WHAT THE EXERCISE ASKS:
Please copy each line in the records below that contains the string "processor".

......

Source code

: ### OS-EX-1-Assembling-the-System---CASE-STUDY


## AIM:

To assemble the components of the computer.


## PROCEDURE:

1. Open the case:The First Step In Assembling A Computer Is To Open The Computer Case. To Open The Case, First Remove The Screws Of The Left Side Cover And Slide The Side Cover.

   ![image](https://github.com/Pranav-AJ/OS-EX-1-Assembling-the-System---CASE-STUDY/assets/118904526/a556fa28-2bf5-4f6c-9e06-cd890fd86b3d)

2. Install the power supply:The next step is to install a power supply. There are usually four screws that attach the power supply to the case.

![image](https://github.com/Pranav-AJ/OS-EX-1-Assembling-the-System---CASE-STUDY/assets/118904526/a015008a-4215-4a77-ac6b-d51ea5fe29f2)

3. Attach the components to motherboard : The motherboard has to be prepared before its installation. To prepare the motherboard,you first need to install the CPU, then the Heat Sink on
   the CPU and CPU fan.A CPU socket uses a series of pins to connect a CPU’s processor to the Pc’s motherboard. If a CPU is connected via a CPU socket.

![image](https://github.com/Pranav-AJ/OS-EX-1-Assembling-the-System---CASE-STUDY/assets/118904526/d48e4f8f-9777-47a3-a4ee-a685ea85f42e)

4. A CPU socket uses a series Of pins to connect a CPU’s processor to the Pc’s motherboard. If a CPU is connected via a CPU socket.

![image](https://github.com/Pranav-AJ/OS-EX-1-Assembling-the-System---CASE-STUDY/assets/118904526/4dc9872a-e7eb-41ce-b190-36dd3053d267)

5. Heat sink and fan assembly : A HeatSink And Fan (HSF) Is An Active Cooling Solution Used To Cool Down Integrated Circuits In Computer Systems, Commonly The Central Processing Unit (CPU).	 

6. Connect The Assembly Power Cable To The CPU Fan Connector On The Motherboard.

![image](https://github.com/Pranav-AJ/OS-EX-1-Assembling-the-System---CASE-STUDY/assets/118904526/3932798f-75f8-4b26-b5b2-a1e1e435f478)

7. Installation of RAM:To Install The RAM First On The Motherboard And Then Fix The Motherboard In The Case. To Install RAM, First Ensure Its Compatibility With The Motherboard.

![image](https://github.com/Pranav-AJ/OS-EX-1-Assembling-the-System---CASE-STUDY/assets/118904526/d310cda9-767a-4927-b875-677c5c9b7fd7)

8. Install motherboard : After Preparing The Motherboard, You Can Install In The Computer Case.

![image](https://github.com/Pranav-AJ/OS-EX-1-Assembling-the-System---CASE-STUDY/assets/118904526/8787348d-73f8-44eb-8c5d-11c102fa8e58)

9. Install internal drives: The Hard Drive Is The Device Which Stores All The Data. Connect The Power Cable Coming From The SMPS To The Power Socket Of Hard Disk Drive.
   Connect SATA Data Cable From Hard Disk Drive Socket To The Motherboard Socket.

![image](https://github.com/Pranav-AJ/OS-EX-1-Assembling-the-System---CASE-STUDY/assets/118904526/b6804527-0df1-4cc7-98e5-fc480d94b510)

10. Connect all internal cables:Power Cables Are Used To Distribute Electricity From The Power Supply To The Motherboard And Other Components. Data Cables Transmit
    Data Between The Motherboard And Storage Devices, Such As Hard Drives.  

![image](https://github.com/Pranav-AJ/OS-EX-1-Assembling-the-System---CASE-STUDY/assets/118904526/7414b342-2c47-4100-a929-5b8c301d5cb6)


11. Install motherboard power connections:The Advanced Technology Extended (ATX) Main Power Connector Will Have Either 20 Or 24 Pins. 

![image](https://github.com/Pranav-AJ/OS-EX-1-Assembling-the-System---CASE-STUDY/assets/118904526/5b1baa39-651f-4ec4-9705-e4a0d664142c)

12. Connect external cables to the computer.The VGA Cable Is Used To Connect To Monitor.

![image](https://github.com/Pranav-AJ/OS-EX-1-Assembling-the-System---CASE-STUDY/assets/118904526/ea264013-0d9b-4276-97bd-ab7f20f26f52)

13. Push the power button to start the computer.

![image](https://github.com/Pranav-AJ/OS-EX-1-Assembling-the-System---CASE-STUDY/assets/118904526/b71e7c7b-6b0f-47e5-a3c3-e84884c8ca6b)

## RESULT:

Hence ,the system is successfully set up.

......

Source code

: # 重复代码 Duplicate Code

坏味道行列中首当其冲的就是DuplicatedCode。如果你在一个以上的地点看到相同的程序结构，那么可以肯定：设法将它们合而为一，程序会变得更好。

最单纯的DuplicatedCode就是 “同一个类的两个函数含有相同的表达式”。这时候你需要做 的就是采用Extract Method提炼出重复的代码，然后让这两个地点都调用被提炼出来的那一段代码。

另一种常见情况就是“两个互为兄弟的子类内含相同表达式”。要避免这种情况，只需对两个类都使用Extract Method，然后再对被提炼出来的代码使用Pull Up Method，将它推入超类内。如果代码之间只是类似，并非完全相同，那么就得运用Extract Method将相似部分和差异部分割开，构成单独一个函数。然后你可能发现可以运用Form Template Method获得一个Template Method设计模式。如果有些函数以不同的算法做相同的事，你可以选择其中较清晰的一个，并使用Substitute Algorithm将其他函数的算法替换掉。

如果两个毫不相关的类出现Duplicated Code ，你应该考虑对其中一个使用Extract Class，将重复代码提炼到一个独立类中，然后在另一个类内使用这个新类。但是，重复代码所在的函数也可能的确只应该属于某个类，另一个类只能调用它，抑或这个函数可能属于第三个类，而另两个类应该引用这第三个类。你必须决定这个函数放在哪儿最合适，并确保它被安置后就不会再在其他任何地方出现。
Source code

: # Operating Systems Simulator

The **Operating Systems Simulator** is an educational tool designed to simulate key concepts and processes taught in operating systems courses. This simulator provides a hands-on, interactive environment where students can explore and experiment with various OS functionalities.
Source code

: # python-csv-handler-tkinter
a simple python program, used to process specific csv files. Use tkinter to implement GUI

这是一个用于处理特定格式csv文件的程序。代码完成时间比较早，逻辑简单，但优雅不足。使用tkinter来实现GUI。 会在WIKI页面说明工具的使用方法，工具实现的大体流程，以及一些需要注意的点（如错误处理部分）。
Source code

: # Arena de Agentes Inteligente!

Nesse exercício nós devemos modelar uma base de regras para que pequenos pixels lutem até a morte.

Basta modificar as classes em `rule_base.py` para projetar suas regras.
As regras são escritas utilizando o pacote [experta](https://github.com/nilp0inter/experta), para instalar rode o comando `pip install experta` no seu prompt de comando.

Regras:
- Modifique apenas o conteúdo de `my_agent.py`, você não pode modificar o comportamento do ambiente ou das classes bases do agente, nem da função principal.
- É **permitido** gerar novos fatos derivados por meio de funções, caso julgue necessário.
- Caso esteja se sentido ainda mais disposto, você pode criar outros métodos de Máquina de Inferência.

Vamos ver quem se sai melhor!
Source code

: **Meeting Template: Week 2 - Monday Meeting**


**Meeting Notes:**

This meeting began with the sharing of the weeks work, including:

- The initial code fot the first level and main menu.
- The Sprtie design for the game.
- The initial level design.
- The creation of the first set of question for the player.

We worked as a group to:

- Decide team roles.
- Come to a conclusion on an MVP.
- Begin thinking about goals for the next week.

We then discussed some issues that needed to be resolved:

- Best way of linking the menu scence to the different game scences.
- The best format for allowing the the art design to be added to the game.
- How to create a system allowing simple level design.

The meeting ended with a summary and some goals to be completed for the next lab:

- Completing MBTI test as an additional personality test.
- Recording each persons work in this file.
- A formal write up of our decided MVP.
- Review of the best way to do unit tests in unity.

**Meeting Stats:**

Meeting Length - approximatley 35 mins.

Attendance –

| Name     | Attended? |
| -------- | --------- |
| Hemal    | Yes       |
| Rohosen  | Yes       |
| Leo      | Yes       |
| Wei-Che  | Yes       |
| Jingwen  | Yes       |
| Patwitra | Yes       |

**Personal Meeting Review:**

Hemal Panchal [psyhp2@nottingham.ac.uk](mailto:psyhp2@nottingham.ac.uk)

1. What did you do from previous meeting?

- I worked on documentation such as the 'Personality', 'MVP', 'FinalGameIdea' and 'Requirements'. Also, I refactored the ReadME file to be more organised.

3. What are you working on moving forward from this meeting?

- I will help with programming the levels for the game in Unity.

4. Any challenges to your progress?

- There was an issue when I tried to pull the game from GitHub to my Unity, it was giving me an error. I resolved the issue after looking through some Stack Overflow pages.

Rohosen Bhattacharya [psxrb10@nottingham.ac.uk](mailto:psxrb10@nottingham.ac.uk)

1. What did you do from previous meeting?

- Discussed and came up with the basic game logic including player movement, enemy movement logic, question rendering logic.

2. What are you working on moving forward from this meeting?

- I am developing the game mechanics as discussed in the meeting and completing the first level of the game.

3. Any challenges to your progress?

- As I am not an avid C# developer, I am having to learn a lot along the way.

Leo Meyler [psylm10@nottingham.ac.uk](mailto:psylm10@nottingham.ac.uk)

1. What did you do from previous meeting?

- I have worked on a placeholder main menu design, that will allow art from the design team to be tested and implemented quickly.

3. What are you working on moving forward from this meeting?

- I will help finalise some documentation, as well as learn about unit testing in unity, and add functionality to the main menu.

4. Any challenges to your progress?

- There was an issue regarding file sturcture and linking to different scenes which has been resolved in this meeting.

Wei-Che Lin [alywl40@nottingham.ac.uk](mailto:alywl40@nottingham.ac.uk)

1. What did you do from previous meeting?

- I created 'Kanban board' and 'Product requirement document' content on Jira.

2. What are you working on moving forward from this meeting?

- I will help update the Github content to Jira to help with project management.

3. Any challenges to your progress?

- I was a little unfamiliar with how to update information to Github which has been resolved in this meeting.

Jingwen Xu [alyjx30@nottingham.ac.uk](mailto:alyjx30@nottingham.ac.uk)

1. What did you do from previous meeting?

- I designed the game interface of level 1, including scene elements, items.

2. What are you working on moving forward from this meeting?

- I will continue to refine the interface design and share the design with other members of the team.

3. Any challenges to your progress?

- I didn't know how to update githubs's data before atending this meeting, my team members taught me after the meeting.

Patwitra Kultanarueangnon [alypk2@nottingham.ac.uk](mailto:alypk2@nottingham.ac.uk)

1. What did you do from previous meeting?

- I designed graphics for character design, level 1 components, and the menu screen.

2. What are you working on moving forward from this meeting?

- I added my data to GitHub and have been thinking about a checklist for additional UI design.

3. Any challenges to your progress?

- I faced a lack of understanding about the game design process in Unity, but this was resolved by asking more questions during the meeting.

......

COMPLETED TASK:
   the CPU and CPU fan.A CPU socket uses a series of pins to connect a CPU’s processor to the Pc’s motherboard. If a CPU is connected via a CPU socket.
4. A CPU socket uses a series Of pins to connect a CPU’s processor to the Pc’s motherboard. If a CPU is connected via a CPU socket.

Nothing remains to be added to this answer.